Prohibition of Speculation in the Islamic Finance

Being one of the most important principles of the Islamic financial system, the risk-sharing principle and the prohibition of speculative activities as a result of the support of real trade are important principles that not only people who believe in Islam, but also people from different cultures and worlds of thought emphasize and show as an alternative to financial crises. 

BLOG 01.11.2021, 10:39
22
Prohibition of Speculation in the Islamic Finance

In terms of economy, the concept of speculation means that any asset is bought at a low price and sold at a higher price by making future price predictions by tracking the market conditions. Even though some economists claim that the prices in the market reach the equilibrium point through speculators and thus act as a kind of market regulator, speculation is a fixed situation with past experience that speculators who do not really have a real trading purpose and are not subject to regular inspection can push the reasonable prices that will occur in the basic supply and demand in the market.  
Working as an economics correspondent at the BBC and having written the book called "the Almighty Dollar", Dharshini David further clarifies the subject by giving an example of speculative activities on the oil markets:

•    "Speculation is not a desire to buy or sell oil but to take action to make money from this trading. Speculators do not receive or ship barrels of oil, they simply buy and sell futures contracts, betting on them on the grounds whether they expect oil prices to fall or rise".

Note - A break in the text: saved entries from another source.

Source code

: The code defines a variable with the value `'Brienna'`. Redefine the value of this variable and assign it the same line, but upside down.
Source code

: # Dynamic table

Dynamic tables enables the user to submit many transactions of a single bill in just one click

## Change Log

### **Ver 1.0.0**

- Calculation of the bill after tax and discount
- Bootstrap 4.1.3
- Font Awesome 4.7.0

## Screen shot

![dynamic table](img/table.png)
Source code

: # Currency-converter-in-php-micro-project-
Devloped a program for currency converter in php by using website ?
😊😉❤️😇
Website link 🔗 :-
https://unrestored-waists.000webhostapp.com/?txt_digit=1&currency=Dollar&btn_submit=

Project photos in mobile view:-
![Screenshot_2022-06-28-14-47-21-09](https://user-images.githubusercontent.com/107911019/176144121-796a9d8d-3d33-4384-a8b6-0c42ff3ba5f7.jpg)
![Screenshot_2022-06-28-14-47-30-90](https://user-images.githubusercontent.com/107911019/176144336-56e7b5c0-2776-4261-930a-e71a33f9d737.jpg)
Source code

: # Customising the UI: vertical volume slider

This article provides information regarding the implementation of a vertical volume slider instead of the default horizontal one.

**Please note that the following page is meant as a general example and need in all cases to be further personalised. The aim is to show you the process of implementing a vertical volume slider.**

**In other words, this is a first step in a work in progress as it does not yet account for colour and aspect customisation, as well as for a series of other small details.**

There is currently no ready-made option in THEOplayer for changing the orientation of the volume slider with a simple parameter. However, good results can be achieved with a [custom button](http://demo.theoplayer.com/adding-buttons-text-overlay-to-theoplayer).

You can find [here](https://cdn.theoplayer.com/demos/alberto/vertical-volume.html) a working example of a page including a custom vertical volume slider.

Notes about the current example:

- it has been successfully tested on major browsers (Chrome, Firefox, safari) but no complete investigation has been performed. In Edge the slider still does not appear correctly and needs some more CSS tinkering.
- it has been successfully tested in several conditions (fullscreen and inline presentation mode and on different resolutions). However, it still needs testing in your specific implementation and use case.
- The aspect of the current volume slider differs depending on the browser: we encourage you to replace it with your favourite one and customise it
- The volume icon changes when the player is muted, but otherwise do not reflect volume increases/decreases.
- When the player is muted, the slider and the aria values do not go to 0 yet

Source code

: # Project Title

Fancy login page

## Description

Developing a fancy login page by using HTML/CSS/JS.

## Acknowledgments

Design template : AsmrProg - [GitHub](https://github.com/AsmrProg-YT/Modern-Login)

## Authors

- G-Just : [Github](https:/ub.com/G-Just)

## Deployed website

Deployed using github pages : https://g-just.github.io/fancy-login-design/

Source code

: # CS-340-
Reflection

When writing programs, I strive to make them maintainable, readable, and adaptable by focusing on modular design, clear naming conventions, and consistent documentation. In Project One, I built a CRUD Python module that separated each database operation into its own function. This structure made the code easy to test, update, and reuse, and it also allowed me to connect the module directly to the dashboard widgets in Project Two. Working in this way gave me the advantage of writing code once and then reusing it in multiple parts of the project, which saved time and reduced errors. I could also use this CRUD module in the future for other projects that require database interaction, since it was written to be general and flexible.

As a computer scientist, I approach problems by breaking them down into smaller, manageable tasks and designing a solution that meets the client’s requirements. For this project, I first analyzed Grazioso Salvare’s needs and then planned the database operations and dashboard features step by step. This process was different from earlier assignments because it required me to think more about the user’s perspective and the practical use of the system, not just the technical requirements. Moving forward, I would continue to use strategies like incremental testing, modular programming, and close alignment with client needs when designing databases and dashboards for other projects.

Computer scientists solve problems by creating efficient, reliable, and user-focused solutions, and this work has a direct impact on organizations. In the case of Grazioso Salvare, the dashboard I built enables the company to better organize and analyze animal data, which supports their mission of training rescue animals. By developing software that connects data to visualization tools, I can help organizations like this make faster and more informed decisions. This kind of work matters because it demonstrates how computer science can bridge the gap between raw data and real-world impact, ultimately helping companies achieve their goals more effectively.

•    "The actual number of barrels traded is five percent less than the thousands of tradings traders see being computerized every minute, according to commodity exchange. Traders increase prices if they see too much demand in the market. The reverse happens if demand is low or there are plenty of sales products. In case speculators create an artificial demand, it will cause the prices to fluctuate as it will disrupt the balance in the market.  

In addition, according to the estimations of David Luttrell and Harvey Rosenblum working at the Federal Reserve of the United States, it is emphasized that the total loss experienced in the 2008 global financial crisis is around $6 trillion to $14 trillion. Even though there are undoubtedly many reasons for the crises, excessive and imprudent lending and the widespread use of leveraged transactions with no real value are among the most important causes of financial crises.

Loretta Napoleoni, an Italian researcher, emphasizes in her books and articles that Islamic finance is an alternative to crises:

•    "In the Islamic system, the risk is shared by every participant, but this is not the case in our western system. Another feature that differentiates us in our opinion is that speculation does not take place in the economy."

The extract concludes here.